[Plain-text document sources]
○ ○ ○ ○ ○

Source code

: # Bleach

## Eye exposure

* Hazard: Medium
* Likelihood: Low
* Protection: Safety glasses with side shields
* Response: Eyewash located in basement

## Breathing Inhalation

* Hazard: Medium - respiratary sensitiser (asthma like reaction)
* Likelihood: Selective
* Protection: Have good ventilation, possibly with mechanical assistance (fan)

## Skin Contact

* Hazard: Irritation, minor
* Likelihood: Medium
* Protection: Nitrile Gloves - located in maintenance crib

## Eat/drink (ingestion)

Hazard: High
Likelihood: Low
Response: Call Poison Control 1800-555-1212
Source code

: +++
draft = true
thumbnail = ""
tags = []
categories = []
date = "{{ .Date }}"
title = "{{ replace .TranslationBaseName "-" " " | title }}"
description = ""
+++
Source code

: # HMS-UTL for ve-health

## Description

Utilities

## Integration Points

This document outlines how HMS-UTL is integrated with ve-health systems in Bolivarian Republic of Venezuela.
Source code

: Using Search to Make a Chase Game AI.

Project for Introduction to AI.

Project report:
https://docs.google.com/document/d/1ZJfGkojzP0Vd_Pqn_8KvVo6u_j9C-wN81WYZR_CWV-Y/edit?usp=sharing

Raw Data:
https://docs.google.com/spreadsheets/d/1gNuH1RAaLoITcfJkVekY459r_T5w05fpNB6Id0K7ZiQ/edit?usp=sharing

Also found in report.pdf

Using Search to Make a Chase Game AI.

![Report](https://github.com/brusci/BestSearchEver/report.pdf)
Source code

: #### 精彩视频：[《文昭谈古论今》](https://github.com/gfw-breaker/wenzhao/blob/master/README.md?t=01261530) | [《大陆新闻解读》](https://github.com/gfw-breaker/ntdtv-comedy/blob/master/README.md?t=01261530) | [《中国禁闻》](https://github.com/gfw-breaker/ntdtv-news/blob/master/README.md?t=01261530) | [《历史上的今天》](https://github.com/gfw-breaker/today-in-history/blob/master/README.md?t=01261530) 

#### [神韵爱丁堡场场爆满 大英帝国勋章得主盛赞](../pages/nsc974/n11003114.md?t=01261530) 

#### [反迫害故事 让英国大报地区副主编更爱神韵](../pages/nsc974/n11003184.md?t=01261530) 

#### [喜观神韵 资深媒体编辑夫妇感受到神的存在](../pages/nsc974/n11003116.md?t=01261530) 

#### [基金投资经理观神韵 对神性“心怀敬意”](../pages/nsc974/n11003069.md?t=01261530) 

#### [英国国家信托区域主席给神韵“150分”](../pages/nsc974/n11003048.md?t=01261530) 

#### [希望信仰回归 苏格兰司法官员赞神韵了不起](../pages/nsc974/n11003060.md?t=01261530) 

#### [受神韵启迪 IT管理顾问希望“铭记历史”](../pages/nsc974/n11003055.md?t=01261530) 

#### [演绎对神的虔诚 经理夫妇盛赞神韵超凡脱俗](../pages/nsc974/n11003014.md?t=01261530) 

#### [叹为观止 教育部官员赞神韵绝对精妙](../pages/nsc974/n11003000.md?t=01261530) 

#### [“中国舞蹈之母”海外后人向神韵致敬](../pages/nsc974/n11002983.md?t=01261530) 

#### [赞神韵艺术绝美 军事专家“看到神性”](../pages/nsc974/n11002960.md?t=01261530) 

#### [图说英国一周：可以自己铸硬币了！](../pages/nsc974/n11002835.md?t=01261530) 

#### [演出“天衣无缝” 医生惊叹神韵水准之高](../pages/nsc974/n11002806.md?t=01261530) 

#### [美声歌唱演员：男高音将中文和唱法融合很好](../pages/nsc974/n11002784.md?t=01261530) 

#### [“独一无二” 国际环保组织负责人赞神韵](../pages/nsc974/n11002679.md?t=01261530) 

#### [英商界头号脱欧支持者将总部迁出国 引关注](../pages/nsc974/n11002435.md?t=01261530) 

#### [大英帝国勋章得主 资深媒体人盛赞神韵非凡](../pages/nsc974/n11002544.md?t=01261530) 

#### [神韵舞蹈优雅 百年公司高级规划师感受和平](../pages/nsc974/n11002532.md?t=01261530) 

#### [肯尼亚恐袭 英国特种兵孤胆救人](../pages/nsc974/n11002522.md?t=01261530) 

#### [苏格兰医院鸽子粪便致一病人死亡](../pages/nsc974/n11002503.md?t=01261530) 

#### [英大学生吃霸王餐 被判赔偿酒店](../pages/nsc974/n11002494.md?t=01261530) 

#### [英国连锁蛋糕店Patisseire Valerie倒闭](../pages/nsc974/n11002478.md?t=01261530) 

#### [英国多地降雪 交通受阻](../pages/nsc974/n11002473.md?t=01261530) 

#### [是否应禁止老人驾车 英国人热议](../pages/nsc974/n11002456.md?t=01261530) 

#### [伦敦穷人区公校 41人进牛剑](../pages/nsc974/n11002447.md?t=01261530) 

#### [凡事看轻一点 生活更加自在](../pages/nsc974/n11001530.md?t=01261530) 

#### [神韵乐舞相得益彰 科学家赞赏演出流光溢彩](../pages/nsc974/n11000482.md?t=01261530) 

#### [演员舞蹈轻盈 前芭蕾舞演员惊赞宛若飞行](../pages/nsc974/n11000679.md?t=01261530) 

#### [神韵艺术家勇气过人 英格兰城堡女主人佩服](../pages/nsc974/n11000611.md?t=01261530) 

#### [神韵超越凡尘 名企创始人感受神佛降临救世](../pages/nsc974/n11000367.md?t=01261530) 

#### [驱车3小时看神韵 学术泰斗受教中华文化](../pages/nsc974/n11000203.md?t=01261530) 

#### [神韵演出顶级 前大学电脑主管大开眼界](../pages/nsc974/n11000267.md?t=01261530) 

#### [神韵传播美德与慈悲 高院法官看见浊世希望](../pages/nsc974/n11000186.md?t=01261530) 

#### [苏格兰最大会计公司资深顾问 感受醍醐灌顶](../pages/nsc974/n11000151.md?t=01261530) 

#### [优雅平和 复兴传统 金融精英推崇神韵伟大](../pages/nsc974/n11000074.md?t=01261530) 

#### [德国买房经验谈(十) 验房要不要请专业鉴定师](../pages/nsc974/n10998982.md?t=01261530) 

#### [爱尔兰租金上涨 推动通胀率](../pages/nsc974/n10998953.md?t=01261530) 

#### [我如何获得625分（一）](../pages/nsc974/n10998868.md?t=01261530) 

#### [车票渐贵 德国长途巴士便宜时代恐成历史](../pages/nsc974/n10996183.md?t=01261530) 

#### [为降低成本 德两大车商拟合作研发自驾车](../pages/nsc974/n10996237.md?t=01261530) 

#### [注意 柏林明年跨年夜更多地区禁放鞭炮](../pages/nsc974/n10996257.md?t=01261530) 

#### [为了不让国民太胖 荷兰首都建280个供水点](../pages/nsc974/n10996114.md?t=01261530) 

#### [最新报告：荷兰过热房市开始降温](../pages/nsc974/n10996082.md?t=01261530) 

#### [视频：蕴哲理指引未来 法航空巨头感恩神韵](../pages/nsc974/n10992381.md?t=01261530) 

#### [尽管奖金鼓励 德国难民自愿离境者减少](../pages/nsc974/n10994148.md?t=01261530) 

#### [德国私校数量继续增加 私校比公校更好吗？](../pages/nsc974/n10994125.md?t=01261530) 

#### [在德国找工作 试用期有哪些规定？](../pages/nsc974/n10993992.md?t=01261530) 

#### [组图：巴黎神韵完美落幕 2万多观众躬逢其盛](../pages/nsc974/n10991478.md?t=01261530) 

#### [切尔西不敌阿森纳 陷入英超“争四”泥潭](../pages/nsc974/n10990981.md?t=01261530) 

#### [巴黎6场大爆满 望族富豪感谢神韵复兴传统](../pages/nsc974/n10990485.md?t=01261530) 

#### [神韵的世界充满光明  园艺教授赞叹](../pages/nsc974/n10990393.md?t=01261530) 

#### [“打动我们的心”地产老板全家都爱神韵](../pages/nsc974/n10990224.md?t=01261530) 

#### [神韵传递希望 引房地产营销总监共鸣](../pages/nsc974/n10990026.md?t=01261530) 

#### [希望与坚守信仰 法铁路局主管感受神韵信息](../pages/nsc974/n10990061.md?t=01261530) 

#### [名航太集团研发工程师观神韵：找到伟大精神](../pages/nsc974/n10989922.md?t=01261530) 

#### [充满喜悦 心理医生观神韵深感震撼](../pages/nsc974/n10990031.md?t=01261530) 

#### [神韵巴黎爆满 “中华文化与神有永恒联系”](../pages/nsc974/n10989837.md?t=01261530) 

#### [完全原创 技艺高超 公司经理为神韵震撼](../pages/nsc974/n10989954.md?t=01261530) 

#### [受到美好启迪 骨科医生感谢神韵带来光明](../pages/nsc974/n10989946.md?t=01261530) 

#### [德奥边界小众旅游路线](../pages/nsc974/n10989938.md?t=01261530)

○ ○ ○ ○ ○

Each line from the first line of the entries up to and including the line containing "HMS-UTL for ve-health" should be transcribed exactly, with all other lines left out.

Source code

: # Bleach

## Eye exposure

* Hazard: Medium
* Likelihood: Low
* Protection: Safety glasses with side shields
* Response: Eyewash located in basement

## Breathing Inhalation

* Hazard: Medium - respiratary sensitiser (asthma like reaction)
* Likelihood: Selective
* Protection: Have good ventilation, possibly with mechanical assistance (fan)

## Skin Contact

* Hazard: Irritation, minor
* Likelihood: Medium
* Protection: Nitrile Gloves - located in maintenance crib

## Eat/drink (ingestion)

Hazard: High
Likelihood: Low
Response: Call Poison Control 1800-555-1212
Source code

: +++
draft = true
thumbnail = ""
tags = []
categories = []
date = "{{ .Date }}"
title = "{{ replace .TranslationBaseName "-" " " | title }}"
description = ""
+++
Source code

: # HMS-UTL for ve-health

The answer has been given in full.